In the same The Nation article, Judith Warner, a senior fellow at the Center for American Progress and author, parallels Geier by saying that feminism should focus on structural problems and not individual adaptation. Women need to find experiences that unite them without forgetting the differences of class, race, education, and empowerment that set them apart. Warner also advocates that one of the most effective actions toward gender equality is fighting for meaningful workplace flexibility.

The third contributor to The Nation article is Heather McGhee, president of Demos. She explains that a business model that relies on suppressed wages on those who are at the bottom of their society's social and political hierarchies – women as well as that of immigrants, people of color, and the poor – will not be feminist when a woman breaks through as a CEO. McGhee mentions some statistics gathered by Demos, which shows that retail's gender pay gap costs women an estimated $40.8 billion in lost wages annually, a total that will rise to $381 billion cumulatively by 2022. McGhee advocates that bridging the pay gap should be a focus for women.

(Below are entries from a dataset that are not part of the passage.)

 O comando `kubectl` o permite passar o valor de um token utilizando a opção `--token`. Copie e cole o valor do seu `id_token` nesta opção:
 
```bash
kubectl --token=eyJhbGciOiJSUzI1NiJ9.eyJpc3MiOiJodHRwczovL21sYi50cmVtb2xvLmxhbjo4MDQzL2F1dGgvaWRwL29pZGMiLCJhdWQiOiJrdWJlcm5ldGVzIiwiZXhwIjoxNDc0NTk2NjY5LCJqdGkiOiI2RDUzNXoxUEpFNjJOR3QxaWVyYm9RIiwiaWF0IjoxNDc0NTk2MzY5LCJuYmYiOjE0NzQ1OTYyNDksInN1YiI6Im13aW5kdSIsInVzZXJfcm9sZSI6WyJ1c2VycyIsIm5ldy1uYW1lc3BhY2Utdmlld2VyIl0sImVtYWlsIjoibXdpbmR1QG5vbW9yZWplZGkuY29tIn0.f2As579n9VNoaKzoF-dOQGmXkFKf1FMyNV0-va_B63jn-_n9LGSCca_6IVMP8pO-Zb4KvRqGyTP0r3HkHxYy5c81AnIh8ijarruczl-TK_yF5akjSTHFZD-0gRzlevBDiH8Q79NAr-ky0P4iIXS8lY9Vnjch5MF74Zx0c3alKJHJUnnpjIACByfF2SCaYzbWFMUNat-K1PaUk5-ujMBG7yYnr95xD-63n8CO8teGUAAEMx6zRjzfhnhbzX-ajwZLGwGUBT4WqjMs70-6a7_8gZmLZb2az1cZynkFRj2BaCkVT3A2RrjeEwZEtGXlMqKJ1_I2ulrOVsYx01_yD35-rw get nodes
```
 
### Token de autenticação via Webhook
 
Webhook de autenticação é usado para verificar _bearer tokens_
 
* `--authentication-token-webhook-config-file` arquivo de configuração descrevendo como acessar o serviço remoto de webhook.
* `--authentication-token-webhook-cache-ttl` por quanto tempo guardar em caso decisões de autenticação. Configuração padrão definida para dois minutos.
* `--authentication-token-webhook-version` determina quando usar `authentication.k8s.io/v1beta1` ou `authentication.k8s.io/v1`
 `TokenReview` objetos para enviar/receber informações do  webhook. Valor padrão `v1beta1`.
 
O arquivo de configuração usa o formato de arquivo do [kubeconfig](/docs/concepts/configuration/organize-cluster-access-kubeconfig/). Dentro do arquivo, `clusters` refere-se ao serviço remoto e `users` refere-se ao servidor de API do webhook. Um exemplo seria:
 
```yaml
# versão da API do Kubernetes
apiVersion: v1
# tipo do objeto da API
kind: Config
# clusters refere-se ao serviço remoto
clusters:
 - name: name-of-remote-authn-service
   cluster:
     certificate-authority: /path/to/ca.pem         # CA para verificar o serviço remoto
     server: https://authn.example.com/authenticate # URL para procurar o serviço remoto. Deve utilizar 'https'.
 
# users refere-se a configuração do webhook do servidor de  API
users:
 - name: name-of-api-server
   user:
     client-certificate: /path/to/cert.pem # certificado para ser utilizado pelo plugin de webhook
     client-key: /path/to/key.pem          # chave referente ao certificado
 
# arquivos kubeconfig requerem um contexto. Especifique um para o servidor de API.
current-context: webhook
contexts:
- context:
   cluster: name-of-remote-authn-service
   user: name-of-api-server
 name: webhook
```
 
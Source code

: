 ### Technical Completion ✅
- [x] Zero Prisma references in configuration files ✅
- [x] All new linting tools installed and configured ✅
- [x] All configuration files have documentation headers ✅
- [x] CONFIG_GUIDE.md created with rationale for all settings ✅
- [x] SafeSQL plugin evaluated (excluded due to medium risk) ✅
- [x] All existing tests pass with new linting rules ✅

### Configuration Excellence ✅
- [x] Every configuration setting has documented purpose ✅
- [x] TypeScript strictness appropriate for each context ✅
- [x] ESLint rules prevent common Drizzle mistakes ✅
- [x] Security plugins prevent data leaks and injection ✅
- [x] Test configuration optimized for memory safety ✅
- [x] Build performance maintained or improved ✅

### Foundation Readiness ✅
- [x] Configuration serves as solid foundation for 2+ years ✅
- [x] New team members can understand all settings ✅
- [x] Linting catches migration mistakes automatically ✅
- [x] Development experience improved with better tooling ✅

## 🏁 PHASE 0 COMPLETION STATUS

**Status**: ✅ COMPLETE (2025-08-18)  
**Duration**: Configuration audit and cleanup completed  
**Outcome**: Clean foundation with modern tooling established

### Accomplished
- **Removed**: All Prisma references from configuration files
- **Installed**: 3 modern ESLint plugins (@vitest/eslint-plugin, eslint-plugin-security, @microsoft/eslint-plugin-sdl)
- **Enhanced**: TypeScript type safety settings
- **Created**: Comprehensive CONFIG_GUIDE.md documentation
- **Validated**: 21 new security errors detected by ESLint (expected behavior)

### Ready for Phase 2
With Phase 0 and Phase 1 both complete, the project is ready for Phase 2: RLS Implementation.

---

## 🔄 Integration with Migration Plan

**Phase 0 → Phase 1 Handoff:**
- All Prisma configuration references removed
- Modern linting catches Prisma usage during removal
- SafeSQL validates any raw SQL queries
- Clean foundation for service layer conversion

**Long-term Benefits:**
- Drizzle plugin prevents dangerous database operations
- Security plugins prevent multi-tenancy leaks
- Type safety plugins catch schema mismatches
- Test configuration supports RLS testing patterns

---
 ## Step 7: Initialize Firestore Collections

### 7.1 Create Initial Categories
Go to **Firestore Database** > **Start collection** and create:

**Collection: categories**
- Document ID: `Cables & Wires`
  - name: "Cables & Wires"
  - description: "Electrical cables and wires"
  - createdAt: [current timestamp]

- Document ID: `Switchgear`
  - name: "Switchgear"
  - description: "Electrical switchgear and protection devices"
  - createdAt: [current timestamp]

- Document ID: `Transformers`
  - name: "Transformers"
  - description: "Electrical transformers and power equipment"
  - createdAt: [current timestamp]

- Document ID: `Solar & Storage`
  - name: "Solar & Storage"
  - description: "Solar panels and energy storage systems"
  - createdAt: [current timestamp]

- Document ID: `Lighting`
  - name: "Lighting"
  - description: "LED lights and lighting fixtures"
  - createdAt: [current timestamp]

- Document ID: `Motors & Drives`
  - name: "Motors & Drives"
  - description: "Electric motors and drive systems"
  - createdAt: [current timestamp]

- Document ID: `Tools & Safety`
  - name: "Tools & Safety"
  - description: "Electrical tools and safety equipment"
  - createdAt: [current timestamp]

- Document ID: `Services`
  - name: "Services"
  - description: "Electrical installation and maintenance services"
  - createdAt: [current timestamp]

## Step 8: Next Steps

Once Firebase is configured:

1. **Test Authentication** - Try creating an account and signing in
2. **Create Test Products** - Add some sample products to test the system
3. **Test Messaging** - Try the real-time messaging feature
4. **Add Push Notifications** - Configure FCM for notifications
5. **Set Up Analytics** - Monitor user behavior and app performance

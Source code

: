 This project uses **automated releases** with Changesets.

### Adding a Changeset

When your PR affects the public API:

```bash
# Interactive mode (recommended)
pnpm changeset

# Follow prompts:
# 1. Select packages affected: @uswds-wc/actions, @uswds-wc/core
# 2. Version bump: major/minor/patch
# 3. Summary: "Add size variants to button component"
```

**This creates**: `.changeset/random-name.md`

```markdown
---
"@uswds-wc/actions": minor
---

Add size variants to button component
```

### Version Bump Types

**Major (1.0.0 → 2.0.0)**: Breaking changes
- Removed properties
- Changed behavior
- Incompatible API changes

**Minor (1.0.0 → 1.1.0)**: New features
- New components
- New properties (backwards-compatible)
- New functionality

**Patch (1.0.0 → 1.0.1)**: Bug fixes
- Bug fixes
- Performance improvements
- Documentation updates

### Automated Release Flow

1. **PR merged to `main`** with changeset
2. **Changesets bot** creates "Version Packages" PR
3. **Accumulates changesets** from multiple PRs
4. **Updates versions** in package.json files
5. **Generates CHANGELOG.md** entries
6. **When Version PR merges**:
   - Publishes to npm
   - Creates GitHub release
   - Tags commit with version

Along with Kathleen Geier, Judith Warner, and Heather McGhee, Nancy Folbre, an economics professor at the University of Massachusetts Amherst, discussed in the article about Lean In with relation to intersectionality. Folbre illustrated intersectionality as the following, "it's more-than-four-way intersection, there's no traffic light and people often don't know which way to turn. Some, driving luxury SUVs, will be perfectly safe. Others, on foot, are likely to get hurt. Gender is an important vehicle of collective identity. So too are class, race, ethnicity and citizenship." Folbre continues to say that Lean In vindicates intersectional analysis as the focus of inequality in the book was only based on gender. Moreover, the book speaks to a selected few of women who are seeking to advance their careers, not those who are struggling to find and keep a stable job.

Susan Faludi argues that challengers of Lean In cannot argue against Sandberg without mentioning her wealth. Faludi expresses that a problem with the "Lean In" venture is that it leaves out single mothers: "Lean In offers a faux liberation for single mothers, as they couldn't 'lean in' if they wanted." Furthermore, Faludi reasons that improving the lives of single mothers requires more than showing women of privilege how they can further advance themselves in society. This standpoint correlates to contemporary feminists who argue for social and cultural change to support "mothering" (including single mothers) as an empowering rather than oppressive experience.

In 2015, OR Books published Lean Out: The Struggle for Gender Equality in Tech and Start-up Culture, edited by Elissa Shevinsky, which included a number of essays that make the above points and recount a variety of experiences of just how big the barriers for women in tech really are.

In 2019, author Minda Harts released her first book, The Memo: What Women of Color Need to Know to Secure a Seat at the Table. The book was compared to Lean In, but tailored to the specific needs and experiences of women of color. It provided an in-depth look at the racism and sexism women of color face in the workplace and offers strategies to help them achieve their career goals.

== LeanIn.org ==

In response to the success of the book, Sandberg founded LeanIn.org (also known as Lean In Foundation) in the same year the book was published, a nonprofit 501(c)(3) organization, dedicated "to offering women the ongoing inspiration and support to help them achieve their goals." The organization offers educational resources and programming that encourages female leadership.